Remember to use this editorial only when stuck, and not to copy-paste code from it. Please be respectful to the problem author and editorialist.
Submitting an official solution before solving the problem yourself is a bannable offence.

The entire task comes down to correctly distributing the banknotes as described in the first paragraph of the task. So, we need to distribute some of N banknotes into two parts so that the sum of the money in each of the two parts is equal, and the total sum of the money of the unused banknotes is the smallest possible.

Using a naive algorithm, we could have tried out every possible combination and get 50\% of total points. Since each banknote can end up with either Kile or Pogi or nobody, we can conclude that the time complexity of such algorithm is \mathcal O(3^n).

Similar to the previous thought process, let's imagine that we iterate respectively over the banknotes and try assigning them to Kile, Pogi, or nobody. In any step of such an algorithm, we should know which banknote we are currently processing and how much money have Kile and Pogi collected so far. Let f(k, a, b) be a function that returns the largest possible sum of money that Kile and Pogi can collect if after k-1 distributed banknotes Kile has a kn, and Pogi has b kn.

Evidently, f(k, a, b) = \max\{f(k+1, a, b), f(k+1, a+c[k], b), f(k+1, a, b+c[k])\} where c[k] denotes the value of the k^\text{th} banknote. Of course, f(n+1, a, b) = 0 if a is different than b, or a in the contrary. If we implement such a solution using the technique of dynamic programming, we have constructed an algorithm of the complexity \mathcal O(ns^2), where s represents the sum of all banknotes.
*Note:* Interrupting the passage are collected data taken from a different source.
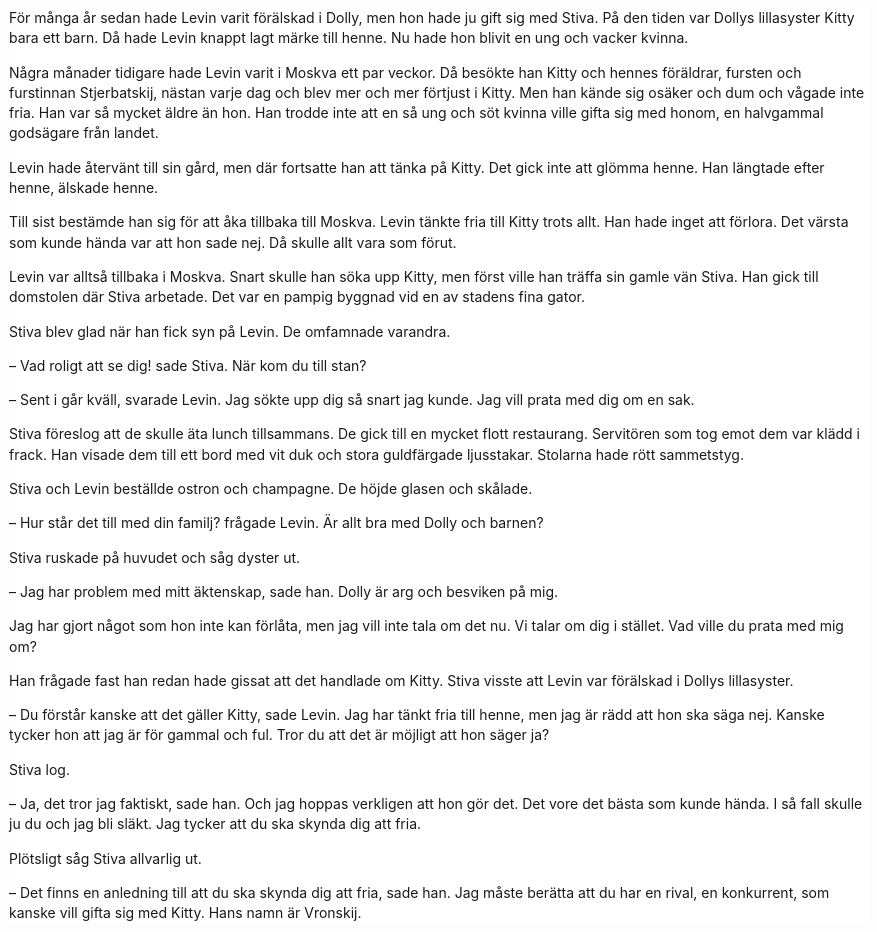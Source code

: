 För många år sedan hade Levin varit förälskad i Dolly, men hon hade ju gift sig med Stiva. På den tiden var Dollys lillasyster Kitty bara ett barn. Då hade Levin knappt lagt märke till henne. Nu hade hon blivit en ung och vacker kvinna.

Några månader tidigare hade Levin varit i Moskva ett par veckor. Då besökte han Kitty och hennes föräldrar, fursten och furstinnan Stjerbatskij, nästan varje dag och blev mer och mer förtjust i Kitty. Men han kände sig osäker och dum och vågade inte fria. Han var så mycket äldre än hon. Han trodde inte att en så ung och söt kvinna ville gifta sig med honom, en halvgammal godsägare från landet.

Levin hade återvänt till sin gård, men där fortsatte han att tänka på Kitty. Det gick inte att glömma henne. Han längtade efter henne, älskade henne.

Till sist bestämde han sig för att åka tillbaka till Moskva. Levin tänkte fria till Kitty trots allt. Han hade inget att förlora. Det värsta som kunde hända var att hon sade nej. Då skulle allt vara som förut.

Levin var alltså tillbaka i Moskva. Snart skulle han söka upp Kitty, men först ville han träffa sin gamle vän Stiva. Han gick till domstolen där Stiva arbetade. Det var en pampig byggnad vid en av stadens fina gator.

Stiva blev glad när han fick syn på Levin. De omfamnade varandra.

– Vad roligt att se dig! sade Stiva. När kom du till stan?

– Sent i går kväll, svarade Levin. Jag sökte upp dig så snart jag kunde. Jag vill prata med dig om en sak.

Stiva föreslog att de skulle äta lunch tillsammans. De gick till en mycket flott restaurang. Servitören som tog emot dem var klädd i frack. Han visade dem till ett bord med vit duk och stora guldfärgade ljusstakar. Stolarna hade rött sammetstyg.

Stiva och Levin beställde ostron och champagne. De höjde glasen och skålade.

– Hur står det till med din familj? frågade Levin. Är allt bra med Dolly och barnen?

Stiva ruskade på huvudet och såg dyster ut.

– Jag har problem med mitt äktenskap, sade han. Dolly är arg och besviken på mig.

Jag har gjort något som hon inte kan förlåta, men jag vill inte tala om det nu. Vi talar om dig i stället. Vad ville du prata med mig om?

Han frågade fast han redan hade gissat att det handlade om Kitty. Stiva visste att Levin var förälskad i Dollys lillasyster.

– Du förstår kanske att det gäller Kitty, sade Levin. Jag har tänkt fria till henne, men jag är rädd att hon ska säga nej. Kanske tycker hon att jag är för gammal och ful. Tror du att det är möjligt att hon säger ja?

Stiva log.

– Ja, det tror jag faktiskt, sade han. Och jag hoppas verkligen att hon gör det. Det vore det bästa som kunde hända. I så fall skulle ju du och jag bli släkt. Jag tycker att du ska skynda dig att fria.

Plötsligt såg Stiva allvarlig ut.

– Det finns en anledning till att du ska skynda dig att fria, sade han. Jag måste berätta att du har en rival, en konkurrent, som kanske vill gifta sig med Kitty. Hans namn är Vronskij.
To obtain all points, it was necessary to notice that it is sufficient to keep track in the state the absolute value of the difference of the amount of money Kile and Pogi have collected so far. We transition from state f(k, diff) to states f(k+1, diff), f(k+1, diff+c[k]) and f(k+1, |diff-c[k]|) that represent, respectively, skipping of a banknote, assigning a banknote to the person currently having more money, and assigning a banknote to the person currently having less money. Since we have \mathcal O(ns) states, and the transition is constant, we can conclude that the algorithm is of the complexity \mathcal O(ns), which is sufficient to obtain all points.

Even though this wasn't a requirement in the task, we advise you to think of an algorithm to solve this task with a memory limitation of 32 MB.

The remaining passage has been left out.